Even though it will depend on the rate of economic development and energy and numerical transitions, the estimated cumulative amount of metals to be produced over the next 35 years is likely to be equivalent or exceed the cumulative amount produced from antiquity to the present. These dizzying figures, which are consistent with previous estimates [2,3], illustrate the reality of a forever growth of GDP. For a constant growth rate of 5%/year, the quantity doubles every 12 years. It has been possible to double aluminium production since 2000, but will it be possible to quadruple it in the next 40 years? This question is addressed in the following section.

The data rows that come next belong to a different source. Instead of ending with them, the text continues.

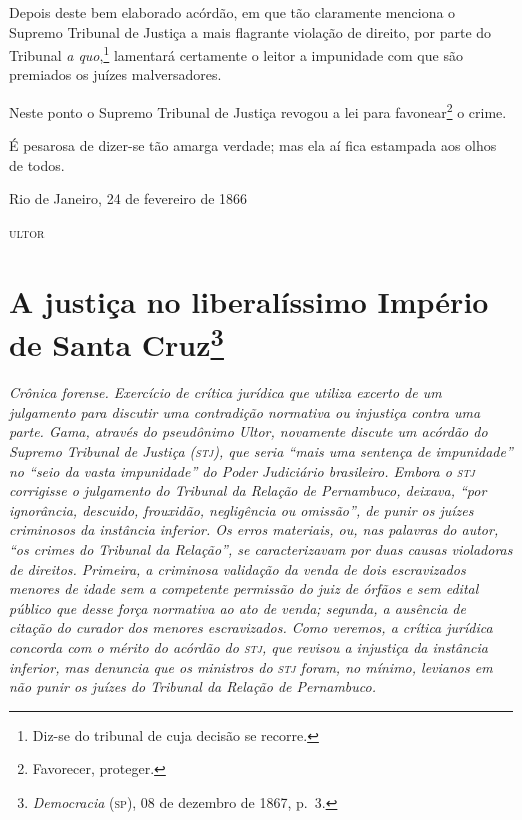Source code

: Depois deste bem elaborado acórdão, em que tão
claramente menciona o Supremo Tribunal de Justiça a mais flagrante
violação de direito, por parte do Tribunal \emph{a quo},\footnote{
  Diz-se do tribunal de cuja decisão se recorre.} lamentará certamente
o leitor a impunidade com que são premiados os juízes malversadores.

Neste ponto o Supremo Tribunal de Justiça revogou a lei para
favonear\footnote{Favorecer, proteger.} o crime.

É pesarosa de dizer-se tão amarga verdade; mas ela aí fica estampada aos
olhos de todos.

\begin{flushright}
Rio de Janeiro, 24 de fevereiro de 1866

\textsc{ultor}
\end{flushright}

\chapter{A justiça no liberalíssimo Império de Santa Cruz\footnote{\emph{Democracia} (\textsc{sp}), 08 de dezembro de 1867, p.~3.}}

\begin{didascalia}\itshape
Crônica forense. Exercício de crítica jurídica que utiliza excerto de um
julgamento para discutir uma contradição normativa ou injustiça contra
uma parte. Gama, através do pseudônimo Ultor, novamente discute
um acórdão do Supremo Tribunal de Justiça (\textsc{stj}), que seria ``mais uma
sentença de impunidade'' no ``seio da vasta impunidade'' do Poder
Judiciário brasileiro. Embora o \textsc{stj} corrigisse o julgamento do Tribunal
da Relação de Pernambuco, deixava, ``por ignorância, descuido, frouxidão,
negligência ou omissão'', de punir os juízes criminosos da instância
inferior. Os erros materiais, ou, nas palavras do autor, ``os crimes do
Tribunal da Relação'', se caracterizavam por duas causas violadoras de
direitos. Primeira, a criminosa validação da venda de dois escravizados
menores de idade sem a competente permissão do juiz de órfãos e sem
edital público que desse força normativa ao ato de venda; segunda, a
ausência de citação do curador dos menores escravizados. Como veremos, a
crítica jurídica concorda com o mérito do acórdão do \textsc{stj}, que revisou a
injustiça da instância inferior, mas denuncia que os ministros do \textsc{stj}
foram, no mínimo, levianos em não punir os juízes do Tribunal da Relação
de Pernambuco.
\end{didascalia}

3. Can Future Production Meet the Demand?

Several studies suggest that the future supply of raw materials will not be able to keep pace with demand because the stock of exploitable non-renewable resources is declining over time and the production of several metals has already peaked or will peak in the near future [8,10,11,12,13,16,71,72]. Although it was initially developed for oil production, the application of Hubbert’s theory to mineral resources led Sverdrup et al. [72] to the conclusion that the production of gold, silver, copper, nickel, zinc, molybdenum, iron, platinum, and indium should peak at or before 2050. The same authors described a similar situation for conventional fossil energy resources, and a peak of non-conventional oil by 2075. However, a major flaw of Hubbert’s approach lies in the assumption that production is limited by the sole availability of resources at continuously growing demand. According to this logic, the observed decline in the growth rate of steel production between 1970 and 2000 (Figure 2) could have been misinterpreted as a sign of resource depletion, while it was actually resulting from the temporarily declining growth of demand. Another pitfall is the assumption that the “ultimate recoverable resource” (URR) is finite and quantifiable. Metals and minerals are currently exploited from a small fraction of the continental crust. The maximum value of reserves can be estimated from the log-Gaussian ore-tonnage (OT) versus ore grade (OG) relationship of ore deposits [73,74]:

$$OT=\frac{A}{OG·\sigma ·\sqrt{2\pi }}·exp\left(\frac{-\log \left(OG\right)-{\mu }^2}{2·{\sigma }^2}\right)$$

(1)

where $\mu$ is the central tendency, $\sigma$ the dispersion, and A is the scaling factor that determines the function amplitude. The additional amount of metal $M_{OG}$ that can be extracted with varying OG reads:

$$M_{OG}=OT·\frac{OG}{100}$$

(2)

$M_{OG}$ is the amount of additional available metal deduced from its geological distribution in the crust, whatever the cost of its extraction. The integral of $M_{OG}$ gives the evolution of reserves plus cumulative production, which increases exponentially as long as the average OG remains below the value of the peak of OT vs. OG (Equation (1)). By combining Equations (1) and (2) with the expected evolution of demand (Section 2), it is possible to estimate the required evolution of average OG and thus OT and metal reserves. Based on the historical evolution of copper reserves, production, ore tonnage, and OG with time, Vidal et al. [75] have estimated an URR of copper between 5 and 7.5 Gt in 2100 for a copper price ranging between 10 and 15 thousands USD(1998)/t. Although these estimated reserves are within the range of those made by [76,77,78,79], the approach is fraught with large uncertainties arising from equally large uncertainties in the distribution of metals in the Earth’s crust. Vidal et al.’s estimates assumed a bimodal distribution [75], one centred at the average grade of copper in the crust (OG ≈ 30 ppm [80]) and another corresponding to the peak OT of ore deposits centred at OG ≈ 0.3% [73]. However, the bimodal OT vs. OG distribution is questionable [76], and if a unimodal distribution centred at the average crustal concentration is assumed, future reserves could be at least an order of magnitude higher. Estimates of future reserves and resources availability from geologic criteria and OT vs. OG distributions are thus quite uncertain. The question of availability is above all a question of price and environmental impacts we will be willing to pay. Historical data show that, so far, technological improvements have made it possible to mine less and less concentrated and accessible ores (deeper, offshore) without unaffordable increases in production costs and metal prices. Is this trend sustainable in the future? To answer the question, we must now understand the links between energy and production costs, between metal prices and OG, and between technological improvements and thermodynamic limits.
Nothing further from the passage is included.